One non-provocative, non-forceful and reasonable step for stakeholders like the EU would be to work with Asian countries to improve the information and operating picture in these vital sea lanes.

The nations of Asia have cooperated well in the past to manage shared maritime security problems like piracy and maritime crime; for instance setting up effective piracy information sharing centres such as The Regional Cooperation Agreement on Combating Piracy and armed Robbery against Ships in Asia (ReCAAP) and the International Maritime Bureau (IMB). At the same time, the region has existing security forums mandated to discuss and address regional security challenges – the most prominent one in recent time being the ASEAN Defence Ministers Meeting-Plus (ADMM+) including ASEAN+6, Russia and the United States. Yet, only the ASEAN Regional Forum (ARF) established in the early 1990s, includes almost all significant Indo-Pacific maritime states as members, as well as the EU in recognition of Europe’s legitimate stake in Asian security.

Outlined in the EU-ASEAN Bandar Seri Begawan Plan of Action for 2013 to 2017, the EU and ASEAN have made an encouraging start in working together on capacity-building and information management in responding to crisis situation.
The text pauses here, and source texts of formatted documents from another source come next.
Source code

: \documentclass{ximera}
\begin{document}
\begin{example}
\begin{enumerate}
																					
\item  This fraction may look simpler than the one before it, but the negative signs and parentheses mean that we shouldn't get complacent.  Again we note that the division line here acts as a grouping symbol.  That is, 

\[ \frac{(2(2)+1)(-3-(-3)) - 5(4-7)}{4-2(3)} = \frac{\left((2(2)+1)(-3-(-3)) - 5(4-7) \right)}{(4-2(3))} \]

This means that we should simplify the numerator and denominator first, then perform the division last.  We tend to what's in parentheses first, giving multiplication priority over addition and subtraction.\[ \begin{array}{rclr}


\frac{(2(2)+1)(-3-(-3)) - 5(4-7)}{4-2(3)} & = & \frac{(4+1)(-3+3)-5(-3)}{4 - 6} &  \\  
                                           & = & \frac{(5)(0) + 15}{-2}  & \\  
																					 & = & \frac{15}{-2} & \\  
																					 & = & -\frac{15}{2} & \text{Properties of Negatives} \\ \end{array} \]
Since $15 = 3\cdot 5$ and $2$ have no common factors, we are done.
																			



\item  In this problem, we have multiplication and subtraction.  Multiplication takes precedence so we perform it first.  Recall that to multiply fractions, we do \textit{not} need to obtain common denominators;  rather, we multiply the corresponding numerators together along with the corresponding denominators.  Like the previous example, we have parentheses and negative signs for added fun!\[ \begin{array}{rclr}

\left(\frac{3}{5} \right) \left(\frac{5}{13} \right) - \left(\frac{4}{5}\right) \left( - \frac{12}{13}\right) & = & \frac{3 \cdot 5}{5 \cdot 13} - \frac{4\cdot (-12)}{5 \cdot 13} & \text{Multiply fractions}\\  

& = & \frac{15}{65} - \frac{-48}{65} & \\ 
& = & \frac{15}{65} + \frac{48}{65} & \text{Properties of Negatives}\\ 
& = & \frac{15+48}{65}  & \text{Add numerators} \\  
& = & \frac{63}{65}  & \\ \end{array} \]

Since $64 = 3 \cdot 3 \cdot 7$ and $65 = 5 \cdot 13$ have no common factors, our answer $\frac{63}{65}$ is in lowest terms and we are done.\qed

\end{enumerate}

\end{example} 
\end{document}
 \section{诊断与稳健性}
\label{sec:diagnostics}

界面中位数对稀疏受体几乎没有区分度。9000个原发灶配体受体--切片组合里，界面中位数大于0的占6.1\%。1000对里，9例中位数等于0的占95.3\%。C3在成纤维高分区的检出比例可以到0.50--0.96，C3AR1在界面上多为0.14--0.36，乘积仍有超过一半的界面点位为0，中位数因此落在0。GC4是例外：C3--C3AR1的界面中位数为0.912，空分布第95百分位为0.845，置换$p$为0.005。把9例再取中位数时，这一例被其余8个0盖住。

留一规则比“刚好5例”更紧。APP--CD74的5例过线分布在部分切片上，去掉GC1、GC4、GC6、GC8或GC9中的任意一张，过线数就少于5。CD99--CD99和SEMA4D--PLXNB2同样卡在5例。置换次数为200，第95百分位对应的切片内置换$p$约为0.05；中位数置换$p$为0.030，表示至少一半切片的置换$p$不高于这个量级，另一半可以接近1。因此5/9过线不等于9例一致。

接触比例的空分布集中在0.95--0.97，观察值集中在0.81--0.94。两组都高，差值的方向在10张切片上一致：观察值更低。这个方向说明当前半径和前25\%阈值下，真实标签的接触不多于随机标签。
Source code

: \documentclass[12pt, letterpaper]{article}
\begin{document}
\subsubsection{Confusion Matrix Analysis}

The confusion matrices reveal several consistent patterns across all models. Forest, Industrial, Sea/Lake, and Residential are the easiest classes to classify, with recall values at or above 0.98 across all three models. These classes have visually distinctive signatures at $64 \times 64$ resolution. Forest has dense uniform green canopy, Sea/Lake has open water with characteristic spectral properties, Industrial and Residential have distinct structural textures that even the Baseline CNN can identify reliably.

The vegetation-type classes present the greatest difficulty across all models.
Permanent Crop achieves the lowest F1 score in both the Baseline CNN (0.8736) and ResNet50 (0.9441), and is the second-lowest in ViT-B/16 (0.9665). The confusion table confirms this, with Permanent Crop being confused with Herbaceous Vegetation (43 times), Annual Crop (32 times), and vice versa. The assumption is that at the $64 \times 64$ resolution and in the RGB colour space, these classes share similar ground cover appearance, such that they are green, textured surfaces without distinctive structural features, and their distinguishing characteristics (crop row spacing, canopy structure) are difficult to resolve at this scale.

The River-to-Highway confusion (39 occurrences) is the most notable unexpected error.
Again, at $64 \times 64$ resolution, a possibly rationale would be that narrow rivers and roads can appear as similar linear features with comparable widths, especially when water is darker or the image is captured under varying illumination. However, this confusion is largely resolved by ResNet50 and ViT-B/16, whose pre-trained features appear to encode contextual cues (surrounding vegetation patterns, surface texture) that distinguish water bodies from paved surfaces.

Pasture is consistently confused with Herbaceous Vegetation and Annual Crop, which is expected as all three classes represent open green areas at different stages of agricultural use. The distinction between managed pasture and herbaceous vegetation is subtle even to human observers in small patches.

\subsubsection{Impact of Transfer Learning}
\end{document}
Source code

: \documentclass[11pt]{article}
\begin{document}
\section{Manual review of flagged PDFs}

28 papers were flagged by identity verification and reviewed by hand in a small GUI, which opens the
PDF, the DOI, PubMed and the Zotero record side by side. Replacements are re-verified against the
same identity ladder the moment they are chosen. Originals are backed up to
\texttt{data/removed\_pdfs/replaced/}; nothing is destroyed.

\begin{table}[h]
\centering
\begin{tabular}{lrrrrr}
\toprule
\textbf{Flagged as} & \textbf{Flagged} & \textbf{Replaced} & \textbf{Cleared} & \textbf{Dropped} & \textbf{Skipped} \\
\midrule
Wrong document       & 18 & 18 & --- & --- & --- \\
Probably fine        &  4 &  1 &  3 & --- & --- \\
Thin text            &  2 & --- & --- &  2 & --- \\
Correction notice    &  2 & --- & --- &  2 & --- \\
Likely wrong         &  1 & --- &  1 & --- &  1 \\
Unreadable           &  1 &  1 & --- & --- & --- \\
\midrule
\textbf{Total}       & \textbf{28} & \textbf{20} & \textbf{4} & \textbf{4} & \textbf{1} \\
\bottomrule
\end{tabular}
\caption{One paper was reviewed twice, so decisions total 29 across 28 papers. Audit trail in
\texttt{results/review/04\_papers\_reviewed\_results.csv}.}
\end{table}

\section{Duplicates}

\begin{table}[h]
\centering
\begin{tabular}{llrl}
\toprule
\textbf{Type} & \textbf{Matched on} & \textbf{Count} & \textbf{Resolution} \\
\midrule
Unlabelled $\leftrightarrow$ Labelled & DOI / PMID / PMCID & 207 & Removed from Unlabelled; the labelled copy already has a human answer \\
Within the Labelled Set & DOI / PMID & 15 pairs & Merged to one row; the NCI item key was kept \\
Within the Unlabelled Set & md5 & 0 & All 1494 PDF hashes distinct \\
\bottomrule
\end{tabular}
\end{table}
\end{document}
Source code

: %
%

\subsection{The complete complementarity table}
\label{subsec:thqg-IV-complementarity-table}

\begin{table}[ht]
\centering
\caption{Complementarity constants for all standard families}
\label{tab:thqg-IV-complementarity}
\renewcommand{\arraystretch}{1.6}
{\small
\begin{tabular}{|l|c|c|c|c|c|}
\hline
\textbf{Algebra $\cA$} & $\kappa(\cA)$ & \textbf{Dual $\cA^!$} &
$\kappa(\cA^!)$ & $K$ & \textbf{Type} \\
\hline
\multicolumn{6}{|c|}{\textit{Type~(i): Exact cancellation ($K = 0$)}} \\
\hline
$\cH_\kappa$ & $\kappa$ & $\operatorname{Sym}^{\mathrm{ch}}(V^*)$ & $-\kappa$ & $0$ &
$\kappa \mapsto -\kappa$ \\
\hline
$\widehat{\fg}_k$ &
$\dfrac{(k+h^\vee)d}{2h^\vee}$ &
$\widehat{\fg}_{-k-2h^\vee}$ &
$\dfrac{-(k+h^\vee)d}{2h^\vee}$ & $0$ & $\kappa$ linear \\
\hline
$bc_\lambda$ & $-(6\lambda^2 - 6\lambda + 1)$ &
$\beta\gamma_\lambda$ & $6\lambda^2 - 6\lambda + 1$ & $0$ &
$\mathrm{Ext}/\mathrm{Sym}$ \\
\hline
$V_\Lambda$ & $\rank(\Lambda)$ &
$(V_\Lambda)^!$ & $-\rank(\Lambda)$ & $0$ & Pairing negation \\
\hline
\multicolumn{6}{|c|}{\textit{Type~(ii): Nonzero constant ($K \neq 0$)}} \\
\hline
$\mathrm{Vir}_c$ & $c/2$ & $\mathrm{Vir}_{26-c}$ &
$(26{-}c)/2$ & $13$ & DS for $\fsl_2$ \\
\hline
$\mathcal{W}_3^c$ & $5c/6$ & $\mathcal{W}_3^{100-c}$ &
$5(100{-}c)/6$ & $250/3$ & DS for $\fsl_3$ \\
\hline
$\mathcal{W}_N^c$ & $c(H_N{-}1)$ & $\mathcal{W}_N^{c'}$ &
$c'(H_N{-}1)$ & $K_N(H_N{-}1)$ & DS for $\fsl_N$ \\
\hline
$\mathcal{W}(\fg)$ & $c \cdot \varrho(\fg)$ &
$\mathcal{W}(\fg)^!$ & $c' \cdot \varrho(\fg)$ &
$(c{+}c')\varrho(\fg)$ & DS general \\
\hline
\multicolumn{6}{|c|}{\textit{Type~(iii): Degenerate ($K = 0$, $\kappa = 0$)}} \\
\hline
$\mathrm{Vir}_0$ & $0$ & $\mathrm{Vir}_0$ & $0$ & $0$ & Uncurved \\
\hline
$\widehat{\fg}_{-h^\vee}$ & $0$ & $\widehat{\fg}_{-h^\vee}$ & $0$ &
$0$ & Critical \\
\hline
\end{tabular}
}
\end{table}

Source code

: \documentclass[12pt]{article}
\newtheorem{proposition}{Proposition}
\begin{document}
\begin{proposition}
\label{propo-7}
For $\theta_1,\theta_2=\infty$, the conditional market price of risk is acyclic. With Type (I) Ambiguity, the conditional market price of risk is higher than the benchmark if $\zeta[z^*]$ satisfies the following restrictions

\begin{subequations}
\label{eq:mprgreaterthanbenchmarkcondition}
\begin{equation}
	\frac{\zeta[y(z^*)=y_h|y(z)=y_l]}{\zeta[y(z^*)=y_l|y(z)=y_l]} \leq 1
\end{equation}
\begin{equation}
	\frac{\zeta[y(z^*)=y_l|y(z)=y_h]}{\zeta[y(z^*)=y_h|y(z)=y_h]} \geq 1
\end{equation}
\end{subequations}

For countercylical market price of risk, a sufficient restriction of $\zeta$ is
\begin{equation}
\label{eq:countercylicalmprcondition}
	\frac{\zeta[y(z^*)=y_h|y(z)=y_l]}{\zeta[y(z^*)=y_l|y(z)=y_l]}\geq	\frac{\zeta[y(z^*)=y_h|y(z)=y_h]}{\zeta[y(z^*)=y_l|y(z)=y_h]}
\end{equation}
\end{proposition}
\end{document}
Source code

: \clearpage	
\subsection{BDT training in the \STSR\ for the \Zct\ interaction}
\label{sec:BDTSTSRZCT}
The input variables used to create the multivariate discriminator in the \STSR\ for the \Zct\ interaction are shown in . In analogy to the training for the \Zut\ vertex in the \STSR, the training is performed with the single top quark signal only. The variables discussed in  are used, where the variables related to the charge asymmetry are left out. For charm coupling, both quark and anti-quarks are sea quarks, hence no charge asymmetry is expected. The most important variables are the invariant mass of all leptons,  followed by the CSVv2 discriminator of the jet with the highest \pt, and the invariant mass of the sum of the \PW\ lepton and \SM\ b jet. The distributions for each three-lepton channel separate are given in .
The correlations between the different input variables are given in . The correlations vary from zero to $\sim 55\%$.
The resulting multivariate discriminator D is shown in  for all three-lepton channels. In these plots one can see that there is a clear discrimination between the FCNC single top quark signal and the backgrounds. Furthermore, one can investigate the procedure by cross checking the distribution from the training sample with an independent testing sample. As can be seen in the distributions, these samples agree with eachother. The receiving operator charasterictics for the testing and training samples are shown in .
The European External Action Service (EEAS), the European Commission’s Directorate-General for Humanitarian Affairs (ECHO), the ASEAN Secretariat and the Coordinating Centre for Humanitarian Assistance on Disaster Management (AHA Centre) could effectively draw on their successful first steps in cooperation – the ARF Disaster Relief Exercise (DiREx) 2013 as a prime example – and the EU’s recent lessons learned in crisis management and the centrality of information management – culminating in the EEAS Crisis Response System. The EU’s own fresh experience in developing a comprehensive approach to security will assist ASEAN to deliver on the increasing demand for crisis management in its region.

Building on the legitimacy of all stakeholders being involved, the ARF would therefore be a logical body to establish an information-sharing process or centre on the region’s maritime security challenges, including incidents at sea related to territorial differences.

This could be set up in a neutral venue, such as Singapore, with staffing and funding from any combination of ARF members willing to contribute. Countries would be encouraged to report maritime incidents to the centre, with its multinational staff then tasked with collating and publishing these reports. Staffing the centre with diplomatic, naval and other maritime security professionals from a range of countries would put some pressure on complainant states to consider the credibility of the information they might submit. In theory, the centre might also be mandated to investigate particularly dangerous incidents, and identify measures and procedures to reduce risk at sea.

Of course, such a relatively ambitious confidence-building step by the ARF could be subject to veto by one or more of its member states, given that the ARF makes decisions by consensus. But even the process of the ARF’s full membership having openly to consider a proposal for a maritime security information centre would serve the worthwhile purpose of raising awareness of the strategic risks in the South China Sea.

And the EU could thus contribute in deed as well as declaration to the stability of a region so essential for European trade, prosperity and security.